Le compagnie di assicurazione possono prendere provvedimenti contro i truffatori che si espongono senza l’intervento dei tribunali. L’Associazione olandese degli assicuratori definisce queste misure “spesso più efficaci, più desiderabili e più appropriate” per affrontare le frodi rispetto a una denuncia contro un truffatore come condividere l’elenco delle frodi con altri assicuratori per evitare che la frode si ripeta altrove. Ogni anno, quasi cinquemila casi finiscono in questa lista nera, dove vi rimangono per un massimo di 8 anni.

Sebbene gli assicuratori abbiano ragione nella maggior parte dei casi, negli ultimi anni diverse compagnie hanno fatto causa a “innocenti”: spesso il verdetto era che avevano accusato qualcuno senza prove adeguate.

Oltre al tribunale, i clienti assicurativi possono rivolgersi all’istituto reclami Kifid per rivendicare i propri diritti. Presentare un reclamo è gratuito. “Il Kifid è più economico di una causa. Ma richiede più tempo di un procedimento sommario”, afferma Ersoy.

In un caso, una denuncia all’assicurazione di danno all’auto per grandine è finita con l’assicurato in lista nera: la compagnia non gli ha creduto e le sue polizze sono state annullate. Inoltre l’assicurazione gli ha chiesto un risarcimento di 4000e. Ma secondo il giudice aveva ragione.

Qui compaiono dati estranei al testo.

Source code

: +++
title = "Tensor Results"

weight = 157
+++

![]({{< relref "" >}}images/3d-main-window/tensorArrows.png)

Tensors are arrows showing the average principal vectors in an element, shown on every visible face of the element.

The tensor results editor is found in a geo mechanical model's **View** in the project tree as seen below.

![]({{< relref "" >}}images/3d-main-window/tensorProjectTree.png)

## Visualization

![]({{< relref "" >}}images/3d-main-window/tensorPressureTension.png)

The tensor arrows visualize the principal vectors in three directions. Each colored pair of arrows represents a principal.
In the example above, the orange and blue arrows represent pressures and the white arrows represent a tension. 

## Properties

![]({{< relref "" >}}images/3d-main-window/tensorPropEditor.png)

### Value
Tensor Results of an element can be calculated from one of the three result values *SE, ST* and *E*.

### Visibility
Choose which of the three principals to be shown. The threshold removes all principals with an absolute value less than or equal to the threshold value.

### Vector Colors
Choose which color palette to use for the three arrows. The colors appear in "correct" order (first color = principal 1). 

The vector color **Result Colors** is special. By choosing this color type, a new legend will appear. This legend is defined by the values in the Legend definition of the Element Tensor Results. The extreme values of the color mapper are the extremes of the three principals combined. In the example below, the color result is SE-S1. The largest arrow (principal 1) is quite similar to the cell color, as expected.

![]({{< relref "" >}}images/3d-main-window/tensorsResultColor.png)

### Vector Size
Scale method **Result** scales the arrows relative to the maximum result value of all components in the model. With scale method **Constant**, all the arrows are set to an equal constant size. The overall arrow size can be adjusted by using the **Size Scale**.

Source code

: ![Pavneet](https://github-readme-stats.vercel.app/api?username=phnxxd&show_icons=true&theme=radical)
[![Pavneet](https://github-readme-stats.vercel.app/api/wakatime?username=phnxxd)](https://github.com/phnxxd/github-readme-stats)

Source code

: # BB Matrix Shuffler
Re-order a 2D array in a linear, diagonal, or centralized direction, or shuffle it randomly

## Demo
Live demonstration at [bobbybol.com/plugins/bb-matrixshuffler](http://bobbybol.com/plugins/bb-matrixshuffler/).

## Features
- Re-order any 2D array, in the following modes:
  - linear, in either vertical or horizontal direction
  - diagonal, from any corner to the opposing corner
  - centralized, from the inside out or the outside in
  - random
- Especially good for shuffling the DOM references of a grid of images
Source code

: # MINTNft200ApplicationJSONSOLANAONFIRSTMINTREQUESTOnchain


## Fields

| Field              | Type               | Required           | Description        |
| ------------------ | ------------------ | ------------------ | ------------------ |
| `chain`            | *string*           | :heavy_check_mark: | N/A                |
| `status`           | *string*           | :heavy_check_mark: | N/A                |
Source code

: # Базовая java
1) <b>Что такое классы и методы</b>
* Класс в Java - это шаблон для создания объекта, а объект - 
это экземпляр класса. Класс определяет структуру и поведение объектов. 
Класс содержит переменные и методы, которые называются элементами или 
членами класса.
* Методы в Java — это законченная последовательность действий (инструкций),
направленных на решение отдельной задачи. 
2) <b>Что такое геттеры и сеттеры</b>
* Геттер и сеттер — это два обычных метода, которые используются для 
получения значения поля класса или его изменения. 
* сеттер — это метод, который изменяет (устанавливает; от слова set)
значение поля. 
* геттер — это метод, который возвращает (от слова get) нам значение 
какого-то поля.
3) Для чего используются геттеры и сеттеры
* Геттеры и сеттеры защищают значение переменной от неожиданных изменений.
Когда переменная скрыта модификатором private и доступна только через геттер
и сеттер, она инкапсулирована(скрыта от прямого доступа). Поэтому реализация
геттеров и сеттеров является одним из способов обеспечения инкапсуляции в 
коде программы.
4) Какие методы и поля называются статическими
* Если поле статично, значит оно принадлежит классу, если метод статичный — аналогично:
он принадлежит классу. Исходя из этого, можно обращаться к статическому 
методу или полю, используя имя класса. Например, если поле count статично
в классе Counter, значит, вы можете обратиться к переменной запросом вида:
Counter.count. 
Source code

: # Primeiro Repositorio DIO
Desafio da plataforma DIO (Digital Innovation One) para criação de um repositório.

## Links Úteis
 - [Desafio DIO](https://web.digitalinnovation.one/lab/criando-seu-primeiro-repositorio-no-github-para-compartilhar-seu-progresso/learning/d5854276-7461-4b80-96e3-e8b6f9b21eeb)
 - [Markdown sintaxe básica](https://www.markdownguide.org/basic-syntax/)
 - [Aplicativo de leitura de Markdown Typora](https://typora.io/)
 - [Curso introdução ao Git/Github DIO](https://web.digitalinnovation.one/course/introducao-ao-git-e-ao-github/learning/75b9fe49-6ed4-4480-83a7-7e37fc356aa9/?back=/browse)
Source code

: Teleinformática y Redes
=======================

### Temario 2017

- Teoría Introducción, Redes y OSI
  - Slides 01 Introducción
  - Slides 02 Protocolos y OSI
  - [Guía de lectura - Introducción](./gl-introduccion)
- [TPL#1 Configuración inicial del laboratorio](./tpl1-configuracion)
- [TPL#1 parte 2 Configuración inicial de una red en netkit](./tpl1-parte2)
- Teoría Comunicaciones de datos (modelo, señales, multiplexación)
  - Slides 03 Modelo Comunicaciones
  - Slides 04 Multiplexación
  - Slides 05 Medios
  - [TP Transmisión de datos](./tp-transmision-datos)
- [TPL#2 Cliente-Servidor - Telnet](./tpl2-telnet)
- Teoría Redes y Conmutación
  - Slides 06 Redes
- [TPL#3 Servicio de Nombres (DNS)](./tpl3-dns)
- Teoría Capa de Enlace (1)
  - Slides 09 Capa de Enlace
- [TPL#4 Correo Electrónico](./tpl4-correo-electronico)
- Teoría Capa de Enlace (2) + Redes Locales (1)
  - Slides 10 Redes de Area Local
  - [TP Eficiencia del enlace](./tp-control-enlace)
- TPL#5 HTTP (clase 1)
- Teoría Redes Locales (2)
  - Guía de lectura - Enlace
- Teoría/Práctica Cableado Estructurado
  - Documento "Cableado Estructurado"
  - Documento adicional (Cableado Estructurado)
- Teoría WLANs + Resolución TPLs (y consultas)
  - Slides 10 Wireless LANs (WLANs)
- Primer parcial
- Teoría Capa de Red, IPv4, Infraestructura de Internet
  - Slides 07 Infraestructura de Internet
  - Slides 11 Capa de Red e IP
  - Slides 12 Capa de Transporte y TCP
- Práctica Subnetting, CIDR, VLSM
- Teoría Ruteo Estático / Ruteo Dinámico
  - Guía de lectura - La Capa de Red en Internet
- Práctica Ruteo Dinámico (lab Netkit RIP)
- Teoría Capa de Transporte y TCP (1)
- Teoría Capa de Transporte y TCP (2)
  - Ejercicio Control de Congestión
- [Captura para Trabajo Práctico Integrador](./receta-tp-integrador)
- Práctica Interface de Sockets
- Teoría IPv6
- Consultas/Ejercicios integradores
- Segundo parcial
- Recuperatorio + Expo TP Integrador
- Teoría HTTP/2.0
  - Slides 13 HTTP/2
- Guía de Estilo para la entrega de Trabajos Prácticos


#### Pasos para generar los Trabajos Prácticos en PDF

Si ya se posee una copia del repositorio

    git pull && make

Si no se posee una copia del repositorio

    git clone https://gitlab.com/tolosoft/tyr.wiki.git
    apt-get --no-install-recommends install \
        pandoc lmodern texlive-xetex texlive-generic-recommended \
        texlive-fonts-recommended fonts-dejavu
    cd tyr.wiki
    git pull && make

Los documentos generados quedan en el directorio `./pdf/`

Mop van Tiggele, professore di diritto delle assicurazioni all’Università Erasmus, è complessivamente positivo riguardo al funzionamento del sistema. E dice a NOS: “Posso immaginare che sia fastidioso essere iscritti erroneamente e dover lottare per uscire dall’albo, ma non vedo pratiche scorrette. I casi in cui l’iscrizione non è andata a buon fine fanno male, ma sono per certi versi condanna è il risultato della necessità per il settore finanziario di registrarsi. Il gruppo che commette frodi merita la registrazione. Questa rimane la base per me.”

Secondo alcuni avvocati di settore, al contrario, il rapporto tra assicuratore e cliente è squilibrato in questo settore: c’è molta attenzione per il comportamento (fraudolento) degli assicurati ma uno scarso monitoraggio di comportamenti dubbi da parte delle compagnie.